The administration has halted scheduling of new student visa appointments at U.S. embassies abroad as the State Department prepares to expand social media vetting of foreign students. Secretary of State Marco Rubio recently announced the U.S. would “aggressively revoke” some Chinese students’ visas, especially those enrolled in sensitive courses of study or with ties to the Communist Party of China.
Immigration officials are revoking dozens of student visas, with many more cases going unreported at small colleges anxious to avoid federal scrutiny.
The battle between the Trump administration and America’s oldest university has entered a new front.
At Harvard, about 27% of the student body (about 6,800 students) is foreign-born, a point of pride at the elite Ivy League institution which promotes diversity, equity and inclusion.
Last month, Homeland Security secretary Kristi Noem ordered her department to “terminate the Harvard University’s Student and Exchange Visitor Program certification”, citing that “Harvard’s leadership has created an unsafe campus environment by permitting anti-American, pro-terrorist agitators to harass and physically assault individuals.” This action would have meant the school could no longer enroll new foreign students, and that current foreign students must either “transfer or lose their legal status.” However, a federal court has temporarily granted Harvard’s motion, allowing the university to continue enrolling international students and scholars as the case proceeds through litigation.
President Trump’s proposed 15% cap on Harvard’s foreign-born students as a percentage of total enrollment may not be sufficiently restrictive. The time is overdue for a complete recalibration on U.S. visa policy. The administration’s goal should be to return the F-1 visa to its original guidelines, which allowed foreign students to study in the U.S., but with a requirement their visas be renewed every year. Such a condition would tamp down on violent anti-Semitic rioting.
International student increases were most pronounced at public colleges and universities, which faced budget cuts during the Great Recession and began to rely more heavily on tuition from foreign students. With visa policies tightening under the current administration, consular officers are expected to be more cautious in approving applications, and visa denials are expected to rise in 2026.
Because employers don’t have to pay FICA or Medicare taxes on employees working on a student visa, they save roughly 8 percent in payroll costs when they hire a foreign national instead of an American. These workers often hold jobs that range from $60,000 t0 $100,000 a year, but they cost Social Security and Medicare about $4 billion dollars annually. Statisticians predict that, at their current pace, Social Security and Medicare might go bankrupt by the mid-2030s.

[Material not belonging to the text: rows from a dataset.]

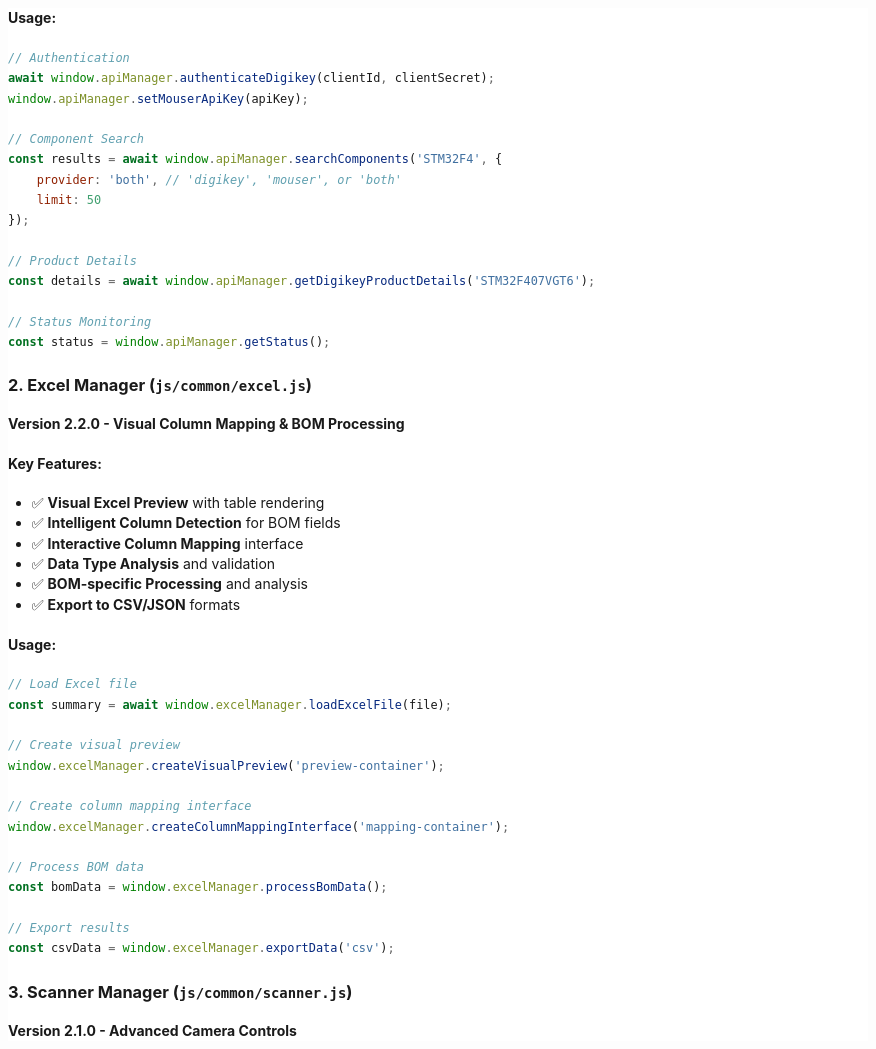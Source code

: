 #### Usage:
```javascript
// Authentication
await window.apiManager.authenticateDigikey(clientId, clientSecret);
window.apiManager.setMouserApiKey(apiKey);

// Component Search
const results = await window.apiManager.searchComponents('STM32F4', {
    provider: 'both', // 'digikey', 'mouser', or 'both'
    limit: 50
});

// Product Details
const details = await window.apiManager.getDigikeyProductDetails('STM32F407VGT6');

// Status Monitoring
const status = window.apiManager.getStatus();
```

### 2. Excel Manager (`js/common/excel.js`)
**Version 2.2.0 - Visual Column Mapping & BOM Processing**

#### Key Features:
- ✅ **Visual Excel Preview** with table rendering
- ✅ **Intelligent Column Detection** for BOM fields
- ✅ **Interactive Column Mapping** interface
- ✅ **Data Type Analysis** and validation
- ✅ **BOM-specific Processing** and analysis
- ✅ **Export to CSV/JSON** formats

#### Usage:
```javascript
// Load Excel file
const summary = await window.excelManager.loadExcelFile(file);

// Create visual preview
window.excelManager.createVisualPreview('preview-container');

// Create column mapping interface
window.excelManager.createColumnMappingInterface('mapping-container');

// Process BOM data
const bomData = window.excelManager.processBomData();

// Export results
const csvData = window.excelManager.exportData('csv');
```

### 3. Scanner Manager (`js/common/scanner.js`)
**Version 2.1.0 - Advanced Camera Controls**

President Trump’s U.S. Citizenship and Immigration Services nominee, Joseph Edlow, supports ending this so-called Optional Practical Training. During a Senate Judiciary Committee confirmation hearing, Edlow said the program has been “mishandled” in recent years and that F-1 employment authorization should not extend past the period that students are enrolled. Edlow’s comments, practical though they are, shocked universities and immigration expansionists.
All in, when comparing 2007 to 2023, an enormous 320 percent increase occurred in the number of foreign students who obtained work authorization through some form of practical training. This program violates federal immigration law, and ending it should not be a partisan issue.
Republican and Democrat administrations have consistently ignored the obvious threat international students represent to national security. In early May, Stanford University discovered a Chinese agent disguised as a student but who was engaged in espionage. A Stanford Review investigative journalist concluded that China is orchestrating a widespread intelligence-gathering campaign at Stanford. Also consider that Chinese President Xi Jinping’s only daughter Xi Mingze, a 2014 Harvard graduate who enrolled under an assumed name, is believed to still be living in the U.S., possibly in Cambridge.
No one knows who the unvetted Xi Mingze knew at Harvard, what secrets she may have uncovered – remember U.S. Rep. Eric Swalwell’s tawdry romance with Fang-Fang – or what confidential information she may have shared with her powerful father.
The dangerous truth is on national security, China is a serious and powerful country, while the U.S. is frivolous and unconcerned about self-preservation.
Joe Guzzardi is an Institute for Sound Public Policy analyst who has written about immigration for more than 30 years. His column is distributed by Cagle Cartoons newspaper syndicate.